# Is the mda splitter method considered treatment free



## RayMarler (Jun 18, 2008)

Do you still have survivor queens that have survived through 2 winters? If so, they would be the ones to breed from to sell queens. If not, then, in my opinion, you may have treatment free hives but they still are not survivors with that non treatment. I say 2 winters because with late splits like you are doing, just a single winter is not saying so much as for survivor stock.


----------



## Solomon Parker (Dec 21, 2002)

MDA Splitter is treatment-free well enough, but you have to ask yourself what's the ultimate goal? If you're splitting to keep bees alive and must continue to do so to keep them alive then it falls under help. You're doing something to keep the bees alive when under their own power they would die. In my view, that's a treatment, a view which I fully admit does not agree with the standard definition of this forum so we don't need to argue about it.
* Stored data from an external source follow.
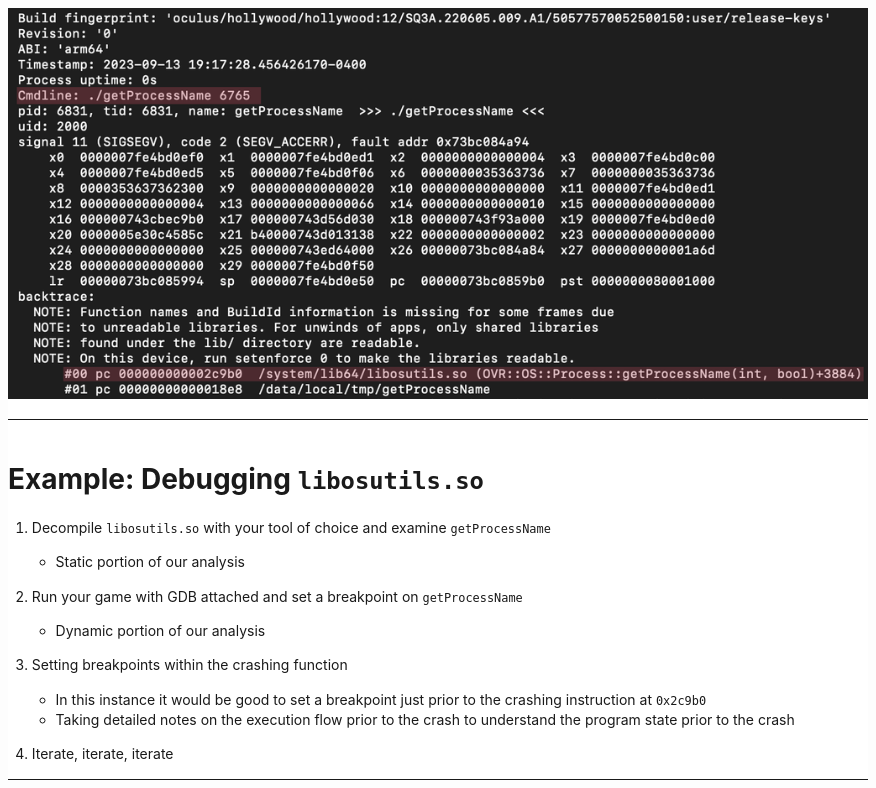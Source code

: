 ![center width:900px](./media/crash.png)

---
<style scoped>
    section { 
        background-image: url("./media/content.png");
        background-size: 100%;
    }
</style>


# Example:  Debugging `libosutils.so`

1. Decompile `libosutils.so` with your tool of choice and examine `getProcessName`
    - Static portion of our analysis 

2. Run your game with GDB attached and set a breakpoint on `getProcessName`
    - Dynamic portion of our analysis

3. Setting breakpoints within the crashing function
    - In this instance it would be good to set a breakpoint just prior to the crashing instruction at `0x2c9b0`
    - Taking detailed notes on the execution flow prior to the crash to understand the program state prior to the crash

4. Iterate, iterate, iterate
---
<style scoped>
    section { 
        background-image: url("./media/content.png");
        background-size: 100%;
    }
</style>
But if the purpose of splitting is to develop a group of bees which are ultimately resistant on their own and don't need to be split to survive, then you're doing what I did in 2003-4 and 2009-11. Once the process was complete and I no longer suffered major losses, then I don't have to split to keep bees alive, and in fact I never did it for that purpose anyway. I split for increase. The hives that survived were split again. Today, no hives are split. I make queens, use mating nucs, grow the mating nucs into larger nucs which are sold, and the best are used to requeen my poor hives or replace deadouts. Hives that I see are wanting to make honey are not split, and indeed hardly manipulated at all. If their characteristics are good all around, they become the mothers of the new hives through queen rearing.


----------



## gmcharlie (May 9, 2009)

Seems to me 2 catagories are in order then, treatment free, and survivor.


----------



## Daniel Y (Sep 12, 2011)

So are survivors considered bees that need no intervention of any kind? If not what forms of, I will say IMP, are used?


----------



## Solomon Parker (Dec 21, 2002)

My customers buy my bees with a full explanation of what they are. If you want to buy "treatment-free bees" that still need constant help, that's your business. But if I were buying a bee, I'd expect more.


----------



## KQ6AR (May 13, 2008)

Survivor stock usually means they can survives without intervention from humans. The term is often used when talking about feral colonies that have been there for years.
We've use powdered sugar for over 5 years, so I can't call my bees treatment free or survivor.


----------



## Ben Franklin (May 3, 2011)

What is MDA split?


----------



## Oldtimer (Jul 4, 2010)

Sell your queens. Just say they have had no chemical treatment for X years, but you use a splitter method which may contribute to your success.

Many queens and nucs sold that are claimed to be survivor, eventually die after they are sold and moved. The purchaser will be refreshed by your honesty and I am sure your queens will be as good as most of the survivor queens being sold.


----------



## rhaldridge (Dec 17, 2012)

Ben Franklin said:


> What is MDA split?


Google Mel Disselkoen


----------